Can I launch a stored procedure and immediately return without waiting for it to finish?

It looks like there are multiple ways to accomplish this, but I found the simplest way was Martin's suggestion of setting up the procedure in a SQL job, and starting it using the asynchronous sp_start_job command from my stored procedure.

EXEC msdb.dbo.sp_start_job @job_name='Run2ndStoredProcedure'

This only works for me because I don't need to specify any parameters for my stored procedure.

Other suggestions that may work depending on your situation are

  • Using the SQL Service Broker like Martin and Sebastian suggest. This is probably the best suggestion if you don't mind the complexity of setting it up and learning how it works.

  • Running the process asynchronously in the code that is responsible for executing the stored procedure, like Mr.Brownstone suggested.

    Not a bad idea, however in my case the stored procedure gets called from multiple places, so finding all those places and ensuring they call the 2nd procedure too didn't seem that practical. Also, the 2nd stored procedure is fairly critical, and forgetting to run it could cause some major problems for our company.

  • Make the 1st procedure set a flag, and setup a recurring job to check for that flag and run if its set, like Jimbo suggested. I'm not a big fan of jobs that run constantly and check for changes every few minutes, but it certainly is an option worth considering depending on your situation.


You could use service broker together with activation on the queue. With that you could post the parameters for the procedure call on the queue. That takes about as much time as an insert. After the transaction is committed and potentially a few more seconds, activation would automatically call the receiver procedure asynchronously. It than just wuold have to take the parameters of the queue and do the desired work.


This old question deserves a more comprehensive answer. Some of these are mentioned in other answers/comments here, others may or may not work for OP's specific situation, but might work for others looking for calling stored procs asynchronously from SQL.

Just to be totally explicit: TSQL does not (by itself) have the ability to launch other TSQL operations asynchronously.

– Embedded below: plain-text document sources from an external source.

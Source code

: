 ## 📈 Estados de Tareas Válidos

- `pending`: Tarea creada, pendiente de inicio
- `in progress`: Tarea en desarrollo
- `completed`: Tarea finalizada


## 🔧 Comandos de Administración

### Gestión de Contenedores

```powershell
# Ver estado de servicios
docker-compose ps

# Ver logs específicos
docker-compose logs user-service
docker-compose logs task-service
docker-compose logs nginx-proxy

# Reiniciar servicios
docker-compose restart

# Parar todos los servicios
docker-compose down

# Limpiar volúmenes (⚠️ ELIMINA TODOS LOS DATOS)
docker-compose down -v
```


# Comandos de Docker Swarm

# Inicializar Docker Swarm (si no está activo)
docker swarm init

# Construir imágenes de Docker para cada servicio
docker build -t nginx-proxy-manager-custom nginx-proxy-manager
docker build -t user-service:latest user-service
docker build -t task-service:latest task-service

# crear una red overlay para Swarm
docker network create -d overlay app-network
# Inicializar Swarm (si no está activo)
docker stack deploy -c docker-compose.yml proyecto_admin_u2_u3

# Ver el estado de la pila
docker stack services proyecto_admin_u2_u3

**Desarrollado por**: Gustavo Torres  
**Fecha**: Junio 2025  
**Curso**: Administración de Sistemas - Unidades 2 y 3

That doesn't mean you don't still have a lot of options:

  • SQL Agent jobs: Create multiple SQL jobs, and either schedule them to run at the time desired, or start them asynchronously from a "master control" stored proc using sp_start_job. If you need to monitor their progress programatically, just make sure the jobs each update a custom JOB_PROGRESS table (or you can check to see if they have finished yet using the undocumented function xp_sqlagent_enum_jobs as described in this excellent article by Gregory A. Larsen). You have to create as many separate jobs as you want parallel processes running, even if they are running the same stored proc with different parameters.
  • SSIS Package: For more complicated asynchronous scenarios, create an SSIS package with a simple branching task flow. SSIS will launch those tasks in individual spids, which SQL will execute in parallel. Call the SSIS package from a SQL agent job.
  • Custom application: Write a simple custom app in the language of your choice (C#, Powershell, etc), using the asynchronous methods provided by that language. Call a SQL stored proc on each application thread.
  • OLE Automation: In SQL, use sp_oacreate and sp_oamethod to launch a new process calling each other stored proc as described in this article, also by Gregory A. Larsen.
  • Service Broker: Look into using Service Broker, a good example of asynchronous execution in this article.
  • CLR Parallel Execution: Use the CLR commands Parallel_AddSql and Parallel_Execute as described in this article by Alan Kaplan (SQL2005+ only).
  • Scheduled Windows Tasks: Listed for completeness, but I'm not a fan of this option.

If it were me, I'd probably use multiple SQL Agent Jobs in simpler scenarios, and an SSIS package in more complex scenarios.

In your case, calling SQL Agent jobs sounds like a simple and manageable choice.

One final comment: SQL already attempts to parallelize individual operations whenever it can*. This means that running 2 tasks at the same time instead of after each other is no guarantee that it will finish sooner. Test carefully to see whether it actually improves anything or not.

We had a developer that created a DTS package to run 8 tasks at the same time. Unfortunately, it was only a 4-CPU server :)

*Assuming default settings. This can be modified by altering the server's Maximum Degree of Parallelism or Affinity Mask, or by using the MAXDOP query hint.